Given records:

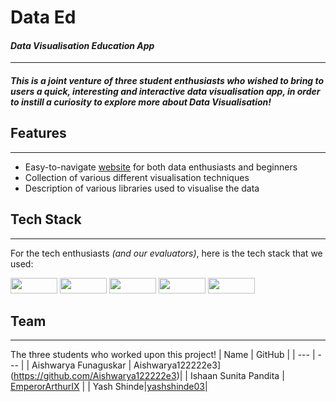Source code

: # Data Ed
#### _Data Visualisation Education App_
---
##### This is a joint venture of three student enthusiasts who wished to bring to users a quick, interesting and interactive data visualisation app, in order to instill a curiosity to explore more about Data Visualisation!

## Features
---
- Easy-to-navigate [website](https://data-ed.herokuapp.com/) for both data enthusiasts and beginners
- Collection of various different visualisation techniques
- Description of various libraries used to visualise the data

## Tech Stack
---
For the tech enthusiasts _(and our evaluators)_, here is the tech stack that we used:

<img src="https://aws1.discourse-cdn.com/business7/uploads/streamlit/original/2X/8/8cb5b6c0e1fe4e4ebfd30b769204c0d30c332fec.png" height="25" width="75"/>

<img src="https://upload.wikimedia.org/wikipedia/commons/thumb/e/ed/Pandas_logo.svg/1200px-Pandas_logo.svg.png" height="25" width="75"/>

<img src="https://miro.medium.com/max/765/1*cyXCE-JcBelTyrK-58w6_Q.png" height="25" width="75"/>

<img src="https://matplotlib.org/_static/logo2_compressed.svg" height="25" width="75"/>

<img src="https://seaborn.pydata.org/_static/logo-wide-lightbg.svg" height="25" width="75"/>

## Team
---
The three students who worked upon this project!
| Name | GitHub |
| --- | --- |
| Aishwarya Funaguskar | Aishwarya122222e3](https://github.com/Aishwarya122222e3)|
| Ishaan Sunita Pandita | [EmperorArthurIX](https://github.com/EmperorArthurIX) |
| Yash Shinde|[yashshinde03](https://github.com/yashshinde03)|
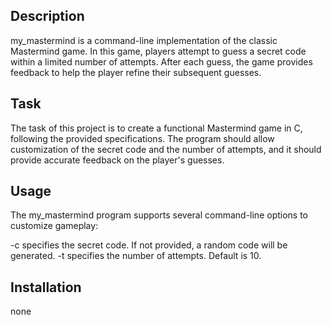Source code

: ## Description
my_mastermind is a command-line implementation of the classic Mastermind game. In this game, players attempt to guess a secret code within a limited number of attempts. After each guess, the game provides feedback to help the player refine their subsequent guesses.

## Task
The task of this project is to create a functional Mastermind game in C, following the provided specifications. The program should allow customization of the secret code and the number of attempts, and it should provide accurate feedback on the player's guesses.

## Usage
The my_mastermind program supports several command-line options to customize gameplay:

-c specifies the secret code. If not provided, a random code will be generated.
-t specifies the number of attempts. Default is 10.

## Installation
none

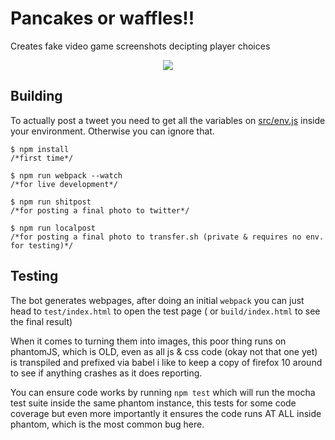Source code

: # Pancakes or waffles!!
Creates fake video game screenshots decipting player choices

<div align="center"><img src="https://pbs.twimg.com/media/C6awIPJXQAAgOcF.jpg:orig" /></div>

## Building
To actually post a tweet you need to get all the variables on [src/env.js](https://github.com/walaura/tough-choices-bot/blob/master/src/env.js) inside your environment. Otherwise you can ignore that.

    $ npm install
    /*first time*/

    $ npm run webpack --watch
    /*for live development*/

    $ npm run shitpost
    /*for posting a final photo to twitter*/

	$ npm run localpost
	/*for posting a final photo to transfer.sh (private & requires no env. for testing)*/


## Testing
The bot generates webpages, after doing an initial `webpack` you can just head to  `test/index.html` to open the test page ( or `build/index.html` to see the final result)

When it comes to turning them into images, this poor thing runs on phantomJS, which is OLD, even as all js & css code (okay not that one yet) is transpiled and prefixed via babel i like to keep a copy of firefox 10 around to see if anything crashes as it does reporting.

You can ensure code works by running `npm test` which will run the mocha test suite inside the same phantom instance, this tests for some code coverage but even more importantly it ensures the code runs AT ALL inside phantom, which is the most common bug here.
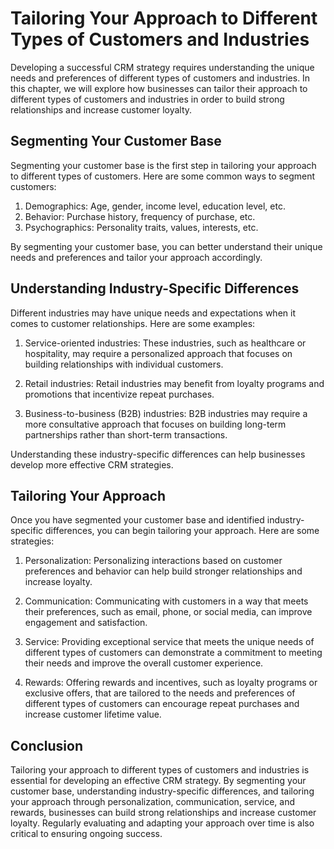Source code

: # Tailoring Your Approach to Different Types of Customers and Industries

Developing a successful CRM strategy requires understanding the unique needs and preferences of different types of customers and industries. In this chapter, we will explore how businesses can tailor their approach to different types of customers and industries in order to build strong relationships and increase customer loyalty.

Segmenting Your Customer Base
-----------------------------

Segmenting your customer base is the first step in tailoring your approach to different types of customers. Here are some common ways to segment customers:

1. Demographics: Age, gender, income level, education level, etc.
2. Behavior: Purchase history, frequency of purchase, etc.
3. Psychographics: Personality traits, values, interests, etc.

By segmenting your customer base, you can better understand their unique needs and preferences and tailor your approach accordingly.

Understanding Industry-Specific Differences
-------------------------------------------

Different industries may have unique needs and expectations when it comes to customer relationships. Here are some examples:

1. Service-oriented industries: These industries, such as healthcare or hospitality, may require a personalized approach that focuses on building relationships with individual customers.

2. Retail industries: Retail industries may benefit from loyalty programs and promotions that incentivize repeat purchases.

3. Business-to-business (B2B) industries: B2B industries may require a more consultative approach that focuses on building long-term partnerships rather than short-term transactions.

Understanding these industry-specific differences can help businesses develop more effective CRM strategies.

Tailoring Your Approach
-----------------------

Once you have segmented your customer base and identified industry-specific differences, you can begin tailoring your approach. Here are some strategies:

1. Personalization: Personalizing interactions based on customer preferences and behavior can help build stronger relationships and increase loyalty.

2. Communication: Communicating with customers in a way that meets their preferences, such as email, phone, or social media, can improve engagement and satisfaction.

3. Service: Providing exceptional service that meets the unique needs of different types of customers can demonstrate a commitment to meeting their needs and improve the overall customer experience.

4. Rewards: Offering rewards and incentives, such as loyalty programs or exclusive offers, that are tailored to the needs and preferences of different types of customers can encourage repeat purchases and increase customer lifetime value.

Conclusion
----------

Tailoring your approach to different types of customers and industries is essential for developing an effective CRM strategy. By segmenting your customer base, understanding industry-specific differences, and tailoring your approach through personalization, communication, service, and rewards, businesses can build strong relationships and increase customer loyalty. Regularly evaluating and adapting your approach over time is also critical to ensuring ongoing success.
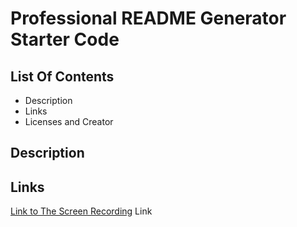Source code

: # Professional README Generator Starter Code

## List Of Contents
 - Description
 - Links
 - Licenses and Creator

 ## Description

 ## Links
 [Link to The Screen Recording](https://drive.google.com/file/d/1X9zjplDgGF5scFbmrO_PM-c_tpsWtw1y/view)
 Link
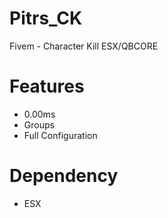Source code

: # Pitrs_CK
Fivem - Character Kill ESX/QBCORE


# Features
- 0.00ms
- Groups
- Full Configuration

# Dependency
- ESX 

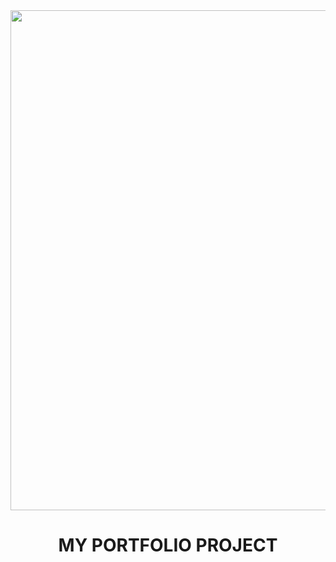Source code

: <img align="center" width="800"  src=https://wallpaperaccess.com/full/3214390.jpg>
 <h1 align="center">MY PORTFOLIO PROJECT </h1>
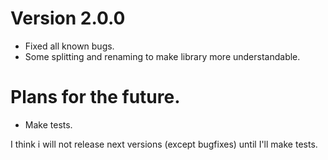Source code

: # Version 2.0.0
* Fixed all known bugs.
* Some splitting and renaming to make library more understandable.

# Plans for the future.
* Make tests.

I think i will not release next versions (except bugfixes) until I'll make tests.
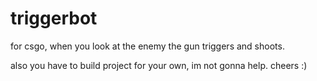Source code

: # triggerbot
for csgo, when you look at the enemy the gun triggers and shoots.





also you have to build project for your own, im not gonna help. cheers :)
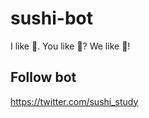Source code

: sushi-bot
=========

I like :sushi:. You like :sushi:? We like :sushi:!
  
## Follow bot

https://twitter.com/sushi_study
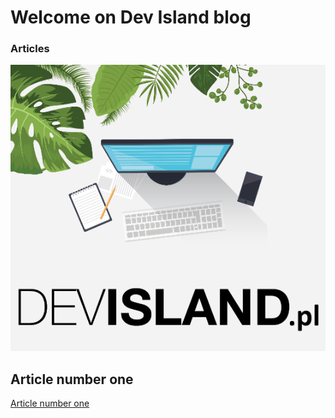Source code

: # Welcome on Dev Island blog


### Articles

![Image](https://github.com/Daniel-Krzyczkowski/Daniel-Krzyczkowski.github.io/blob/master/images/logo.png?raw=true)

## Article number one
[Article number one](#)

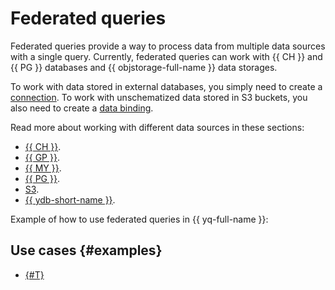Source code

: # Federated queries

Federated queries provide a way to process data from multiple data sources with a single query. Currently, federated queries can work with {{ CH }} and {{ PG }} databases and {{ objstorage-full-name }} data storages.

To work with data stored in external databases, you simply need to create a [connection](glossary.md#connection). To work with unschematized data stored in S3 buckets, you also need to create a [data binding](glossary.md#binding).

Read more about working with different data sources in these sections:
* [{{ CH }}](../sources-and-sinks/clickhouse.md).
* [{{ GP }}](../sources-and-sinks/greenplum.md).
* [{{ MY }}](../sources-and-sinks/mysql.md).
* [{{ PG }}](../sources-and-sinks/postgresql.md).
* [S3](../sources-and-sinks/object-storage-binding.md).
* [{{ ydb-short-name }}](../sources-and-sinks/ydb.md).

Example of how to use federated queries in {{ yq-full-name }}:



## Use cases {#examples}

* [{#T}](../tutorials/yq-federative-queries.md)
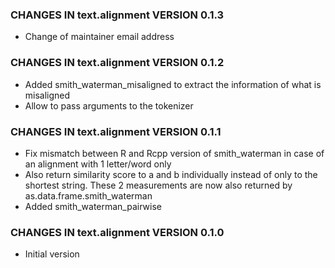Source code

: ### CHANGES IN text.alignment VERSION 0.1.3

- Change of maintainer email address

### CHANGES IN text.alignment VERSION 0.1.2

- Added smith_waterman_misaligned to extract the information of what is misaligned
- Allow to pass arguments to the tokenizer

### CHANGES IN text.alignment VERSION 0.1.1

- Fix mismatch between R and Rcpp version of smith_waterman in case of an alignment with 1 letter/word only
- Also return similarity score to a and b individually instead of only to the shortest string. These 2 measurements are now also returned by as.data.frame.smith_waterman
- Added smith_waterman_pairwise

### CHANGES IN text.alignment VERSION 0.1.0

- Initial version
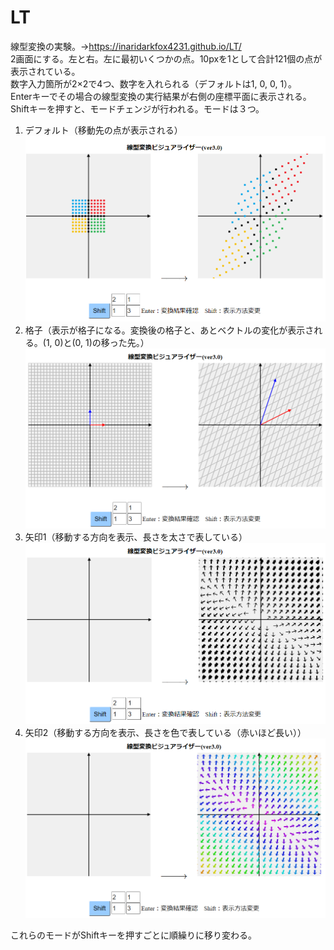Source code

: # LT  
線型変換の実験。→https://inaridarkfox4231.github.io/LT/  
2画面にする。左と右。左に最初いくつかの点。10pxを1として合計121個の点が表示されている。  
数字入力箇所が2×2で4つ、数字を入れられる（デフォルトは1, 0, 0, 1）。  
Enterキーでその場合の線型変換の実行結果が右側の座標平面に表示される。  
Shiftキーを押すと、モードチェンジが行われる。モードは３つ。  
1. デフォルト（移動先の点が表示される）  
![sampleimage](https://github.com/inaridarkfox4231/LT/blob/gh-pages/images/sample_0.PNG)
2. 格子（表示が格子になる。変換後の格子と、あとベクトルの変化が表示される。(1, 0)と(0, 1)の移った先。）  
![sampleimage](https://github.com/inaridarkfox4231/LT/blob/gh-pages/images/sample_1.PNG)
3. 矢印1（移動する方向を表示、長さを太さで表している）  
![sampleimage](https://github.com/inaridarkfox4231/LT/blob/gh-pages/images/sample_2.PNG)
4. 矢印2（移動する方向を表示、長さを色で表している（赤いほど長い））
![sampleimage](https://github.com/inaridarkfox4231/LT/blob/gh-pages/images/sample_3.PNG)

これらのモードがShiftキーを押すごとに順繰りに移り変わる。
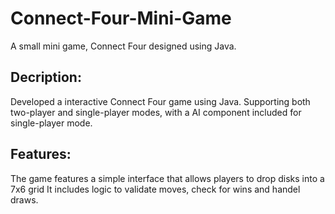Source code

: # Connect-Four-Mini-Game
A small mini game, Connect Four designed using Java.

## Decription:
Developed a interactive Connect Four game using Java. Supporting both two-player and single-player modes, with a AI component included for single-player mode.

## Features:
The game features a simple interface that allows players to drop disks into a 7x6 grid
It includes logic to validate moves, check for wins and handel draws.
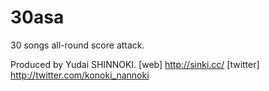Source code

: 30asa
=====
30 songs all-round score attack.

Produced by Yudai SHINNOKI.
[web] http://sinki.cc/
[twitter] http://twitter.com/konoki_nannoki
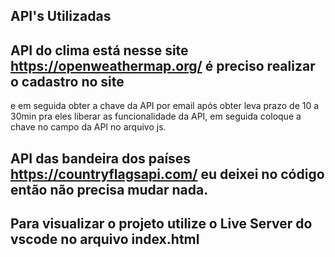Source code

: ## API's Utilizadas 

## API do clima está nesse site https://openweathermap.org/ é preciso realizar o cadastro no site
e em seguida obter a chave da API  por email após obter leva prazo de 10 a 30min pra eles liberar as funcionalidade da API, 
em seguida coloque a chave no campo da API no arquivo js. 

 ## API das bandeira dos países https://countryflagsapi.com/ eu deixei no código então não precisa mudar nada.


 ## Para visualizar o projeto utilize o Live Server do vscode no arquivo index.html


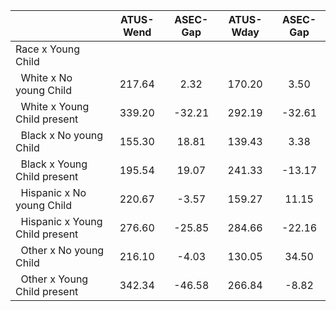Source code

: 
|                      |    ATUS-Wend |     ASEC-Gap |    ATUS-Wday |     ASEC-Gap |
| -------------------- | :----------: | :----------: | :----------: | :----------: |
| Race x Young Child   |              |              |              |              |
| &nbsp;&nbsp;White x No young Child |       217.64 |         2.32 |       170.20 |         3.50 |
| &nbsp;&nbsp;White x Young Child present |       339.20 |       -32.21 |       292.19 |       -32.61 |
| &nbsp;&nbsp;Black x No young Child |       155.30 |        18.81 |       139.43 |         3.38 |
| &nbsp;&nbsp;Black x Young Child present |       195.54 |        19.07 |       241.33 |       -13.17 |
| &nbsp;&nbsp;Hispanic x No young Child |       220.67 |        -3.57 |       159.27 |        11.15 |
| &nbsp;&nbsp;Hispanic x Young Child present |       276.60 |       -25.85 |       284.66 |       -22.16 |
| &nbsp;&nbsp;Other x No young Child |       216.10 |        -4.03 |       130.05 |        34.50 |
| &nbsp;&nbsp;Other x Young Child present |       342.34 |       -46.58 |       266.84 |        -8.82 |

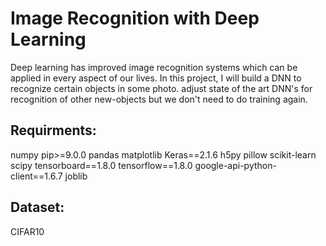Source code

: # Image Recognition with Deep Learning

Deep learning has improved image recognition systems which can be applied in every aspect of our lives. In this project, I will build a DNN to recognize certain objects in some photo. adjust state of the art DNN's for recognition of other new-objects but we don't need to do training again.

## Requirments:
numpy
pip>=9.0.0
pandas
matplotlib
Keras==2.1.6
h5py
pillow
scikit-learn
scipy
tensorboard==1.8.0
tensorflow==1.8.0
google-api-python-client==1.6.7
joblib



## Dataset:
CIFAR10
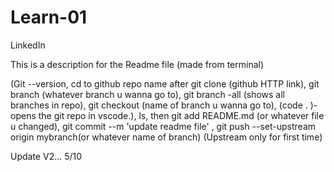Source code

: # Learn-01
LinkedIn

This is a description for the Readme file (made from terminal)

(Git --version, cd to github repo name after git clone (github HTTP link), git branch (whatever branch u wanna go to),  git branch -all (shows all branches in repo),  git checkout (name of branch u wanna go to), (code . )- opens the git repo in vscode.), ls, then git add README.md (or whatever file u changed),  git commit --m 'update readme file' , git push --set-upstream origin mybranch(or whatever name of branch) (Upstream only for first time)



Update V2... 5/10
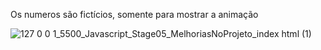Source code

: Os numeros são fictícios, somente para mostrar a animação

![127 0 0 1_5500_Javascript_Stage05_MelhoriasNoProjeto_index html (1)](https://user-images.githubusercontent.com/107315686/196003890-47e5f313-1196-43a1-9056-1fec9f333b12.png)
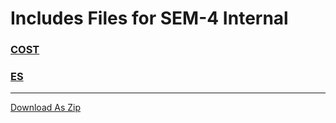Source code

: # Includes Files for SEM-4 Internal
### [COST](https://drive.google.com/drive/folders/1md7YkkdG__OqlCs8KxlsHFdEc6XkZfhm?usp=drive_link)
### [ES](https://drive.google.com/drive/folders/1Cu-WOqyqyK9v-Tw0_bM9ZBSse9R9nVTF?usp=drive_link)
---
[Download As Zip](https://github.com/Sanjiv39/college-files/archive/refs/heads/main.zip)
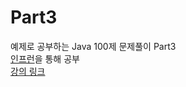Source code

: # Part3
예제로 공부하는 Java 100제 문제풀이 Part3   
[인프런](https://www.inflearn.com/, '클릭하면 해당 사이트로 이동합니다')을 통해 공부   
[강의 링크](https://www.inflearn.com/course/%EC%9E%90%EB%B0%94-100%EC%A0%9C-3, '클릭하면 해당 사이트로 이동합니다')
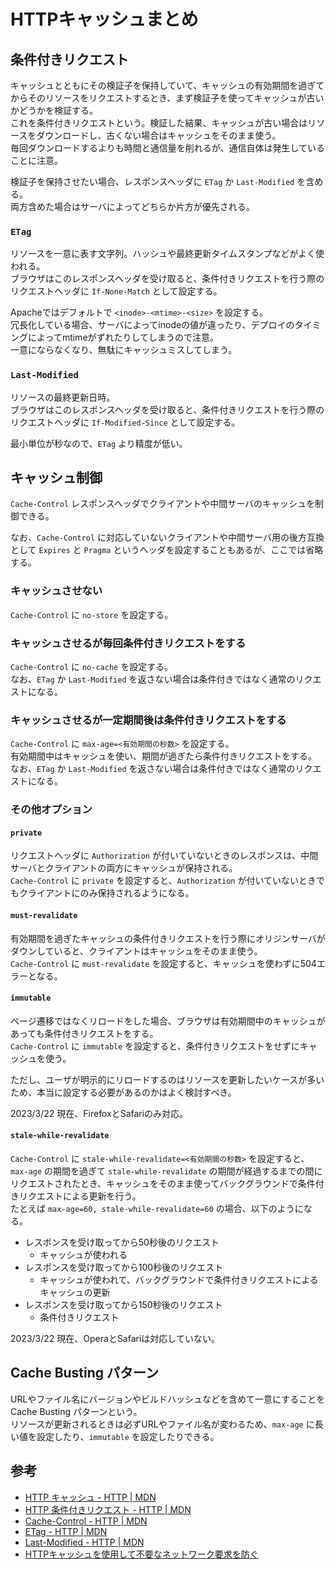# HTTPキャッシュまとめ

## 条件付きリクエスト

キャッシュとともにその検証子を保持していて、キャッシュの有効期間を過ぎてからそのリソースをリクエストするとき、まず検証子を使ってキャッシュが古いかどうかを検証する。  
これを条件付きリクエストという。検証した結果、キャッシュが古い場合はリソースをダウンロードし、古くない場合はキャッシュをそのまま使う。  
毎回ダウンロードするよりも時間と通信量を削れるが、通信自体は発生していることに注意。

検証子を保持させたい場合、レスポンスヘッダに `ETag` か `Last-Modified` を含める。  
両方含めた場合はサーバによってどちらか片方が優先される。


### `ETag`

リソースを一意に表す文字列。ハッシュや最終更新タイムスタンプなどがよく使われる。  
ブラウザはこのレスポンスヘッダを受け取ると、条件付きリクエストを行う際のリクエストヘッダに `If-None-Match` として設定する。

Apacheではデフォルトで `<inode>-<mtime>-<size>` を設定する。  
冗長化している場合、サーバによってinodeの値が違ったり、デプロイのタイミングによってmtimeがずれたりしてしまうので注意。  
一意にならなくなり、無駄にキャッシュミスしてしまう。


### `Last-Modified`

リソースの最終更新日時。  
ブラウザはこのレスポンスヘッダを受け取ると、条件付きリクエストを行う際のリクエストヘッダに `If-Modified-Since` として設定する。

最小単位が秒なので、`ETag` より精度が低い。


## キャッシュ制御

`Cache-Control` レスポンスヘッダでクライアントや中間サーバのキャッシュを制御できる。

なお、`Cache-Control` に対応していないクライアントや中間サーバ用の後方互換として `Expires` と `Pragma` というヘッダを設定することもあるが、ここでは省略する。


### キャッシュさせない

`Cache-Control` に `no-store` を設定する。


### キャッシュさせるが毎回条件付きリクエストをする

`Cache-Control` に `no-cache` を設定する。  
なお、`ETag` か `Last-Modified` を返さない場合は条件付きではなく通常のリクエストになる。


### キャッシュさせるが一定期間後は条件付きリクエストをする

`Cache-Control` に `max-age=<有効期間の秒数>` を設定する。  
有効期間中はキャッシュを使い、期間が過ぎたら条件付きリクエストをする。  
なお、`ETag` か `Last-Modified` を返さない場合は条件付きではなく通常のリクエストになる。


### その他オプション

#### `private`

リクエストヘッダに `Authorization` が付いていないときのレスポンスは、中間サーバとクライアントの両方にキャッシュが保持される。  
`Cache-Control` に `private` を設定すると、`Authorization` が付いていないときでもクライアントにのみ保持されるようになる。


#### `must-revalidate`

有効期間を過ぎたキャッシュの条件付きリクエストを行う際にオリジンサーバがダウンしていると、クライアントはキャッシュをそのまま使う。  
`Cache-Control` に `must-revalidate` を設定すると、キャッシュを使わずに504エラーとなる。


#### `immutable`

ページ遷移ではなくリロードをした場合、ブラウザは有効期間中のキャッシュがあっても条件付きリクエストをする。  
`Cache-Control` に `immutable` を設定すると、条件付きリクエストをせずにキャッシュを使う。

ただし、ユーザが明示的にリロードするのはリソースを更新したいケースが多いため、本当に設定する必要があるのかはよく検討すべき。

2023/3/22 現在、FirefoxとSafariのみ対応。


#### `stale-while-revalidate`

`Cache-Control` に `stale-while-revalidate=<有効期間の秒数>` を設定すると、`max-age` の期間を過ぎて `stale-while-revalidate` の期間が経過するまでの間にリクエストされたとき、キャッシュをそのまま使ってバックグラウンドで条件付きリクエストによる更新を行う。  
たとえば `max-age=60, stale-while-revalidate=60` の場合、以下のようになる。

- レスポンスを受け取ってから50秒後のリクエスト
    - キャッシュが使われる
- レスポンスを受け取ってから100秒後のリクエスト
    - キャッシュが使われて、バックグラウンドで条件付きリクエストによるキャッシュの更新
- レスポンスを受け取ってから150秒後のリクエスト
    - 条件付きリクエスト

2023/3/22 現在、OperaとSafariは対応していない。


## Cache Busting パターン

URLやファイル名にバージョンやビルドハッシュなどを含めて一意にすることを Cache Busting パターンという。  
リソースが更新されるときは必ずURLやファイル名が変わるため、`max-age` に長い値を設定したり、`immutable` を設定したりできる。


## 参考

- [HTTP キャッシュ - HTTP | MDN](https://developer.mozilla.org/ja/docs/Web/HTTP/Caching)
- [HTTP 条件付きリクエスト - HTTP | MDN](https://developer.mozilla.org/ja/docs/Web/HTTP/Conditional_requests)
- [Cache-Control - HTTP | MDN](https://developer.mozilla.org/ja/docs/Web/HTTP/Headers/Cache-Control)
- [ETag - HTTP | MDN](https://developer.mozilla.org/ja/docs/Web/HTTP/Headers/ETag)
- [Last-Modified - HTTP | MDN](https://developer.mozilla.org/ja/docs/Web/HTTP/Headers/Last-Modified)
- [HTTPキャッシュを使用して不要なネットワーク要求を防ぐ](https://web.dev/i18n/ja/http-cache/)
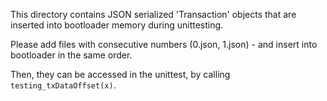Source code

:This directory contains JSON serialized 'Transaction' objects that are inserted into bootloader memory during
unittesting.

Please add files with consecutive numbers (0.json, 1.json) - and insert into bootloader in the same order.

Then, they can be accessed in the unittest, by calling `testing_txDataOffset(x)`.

Exercise details: In the entries above, find the line that contains "For the tech", then repeat exactly every line from the first one through that line, with no pictures.

Task response:
Source code

: # Data Ed
#### _Data Visualisation Education App_
---
##### This is a joint venture of three student enthusiasts who wished to bring to users a quick, interesting and interactive data visualisation app, in order to instill a curiosity to explore more about Data Visualisation!

## Features
---
- Easy-to-navigate [website](https://data-ed.herokuapp.com/) for both data enthusiasts and beginners
- Collection of various different visualisation techniques
- Description of various libraries used to visualise the data

## Tech Stack
---
For the tech enthusiasts _(and our evaluators)_, here is the tech stack that we used:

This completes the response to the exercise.